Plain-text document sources

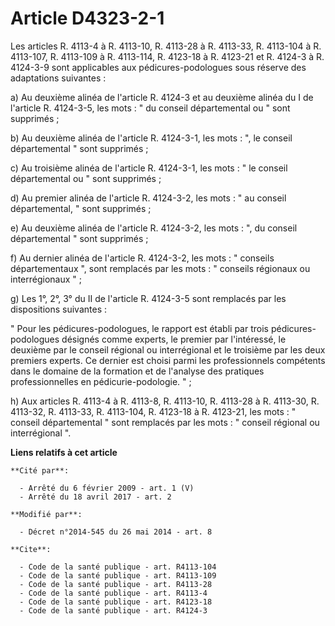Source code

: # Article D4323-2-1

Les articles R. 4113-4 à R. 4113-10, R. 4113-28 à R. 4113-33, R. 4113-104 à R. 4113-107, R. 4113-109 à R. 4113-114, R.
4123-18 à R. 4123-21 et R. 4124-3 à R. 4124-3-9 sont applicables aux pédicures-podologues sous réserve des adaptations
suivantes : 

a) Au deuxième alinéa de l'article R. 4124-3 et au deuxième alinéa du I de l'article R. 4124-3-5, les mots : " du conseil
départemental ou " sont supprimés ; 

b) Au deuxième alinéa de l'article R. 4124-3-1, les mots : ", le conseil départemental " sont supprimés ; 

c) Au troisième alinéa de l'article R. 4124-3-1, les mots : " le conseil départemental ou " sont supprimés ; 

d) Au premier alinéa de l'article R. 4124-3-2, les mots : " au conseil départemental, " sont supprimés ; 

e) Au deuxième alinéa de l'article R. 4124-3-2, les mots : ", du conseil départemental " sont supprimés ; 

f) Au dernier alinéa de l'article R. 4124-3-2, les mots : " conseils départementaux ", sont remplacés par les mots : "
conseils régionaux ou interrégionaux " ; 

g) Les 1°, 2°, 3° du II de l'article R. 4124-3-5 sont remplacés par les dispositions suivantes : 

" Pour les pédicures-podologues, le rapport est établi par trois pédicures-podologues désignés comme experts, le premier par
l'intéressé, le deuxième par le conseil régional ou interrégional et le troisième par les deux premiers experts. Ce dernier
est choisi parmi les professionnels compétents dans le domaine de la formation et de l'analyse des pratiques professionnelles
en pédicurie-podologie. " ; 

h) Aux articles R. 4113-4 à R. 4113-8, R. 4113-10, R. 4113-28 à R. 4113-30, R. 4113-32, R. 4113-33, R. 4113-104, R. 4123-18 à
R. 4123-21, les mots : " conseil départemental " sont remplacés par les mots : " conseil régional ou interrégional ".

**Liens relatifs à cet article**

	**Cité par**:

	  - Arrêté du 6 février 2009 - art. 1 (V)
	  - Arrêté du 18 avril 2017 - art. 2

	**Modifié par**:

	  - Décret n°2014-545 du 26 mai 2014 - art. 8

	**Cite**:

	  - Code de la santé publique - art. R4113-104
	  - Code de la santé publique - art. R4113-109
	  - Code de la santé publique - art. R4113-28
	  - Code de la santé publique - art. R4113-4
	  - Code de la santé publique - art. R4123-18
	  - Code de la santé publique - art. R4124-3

■ Task: Give back, word for word, only the lines above from the line holding "g) Les 1°, 2°, 3°" to the line holding "est choisi parmi", both included.

■ Exercise response:
g) Les 1°, 2°, 3° du II de l'article R. 4124-3-5 sont remplacés par les dispositions suivantes : 

" Pour les pédicures-podologues, le rapport est établi par trois pédicures-podologues désignés comme experts, le premier par
l'intéressé, le deuxième par le conseil régional ou interrégional et le troisième par les deux premiers experts. Ce dernier
est choisi parmi les professionnels compétents dans le domaine de la formation et de l'analyse des pratiques professionnelles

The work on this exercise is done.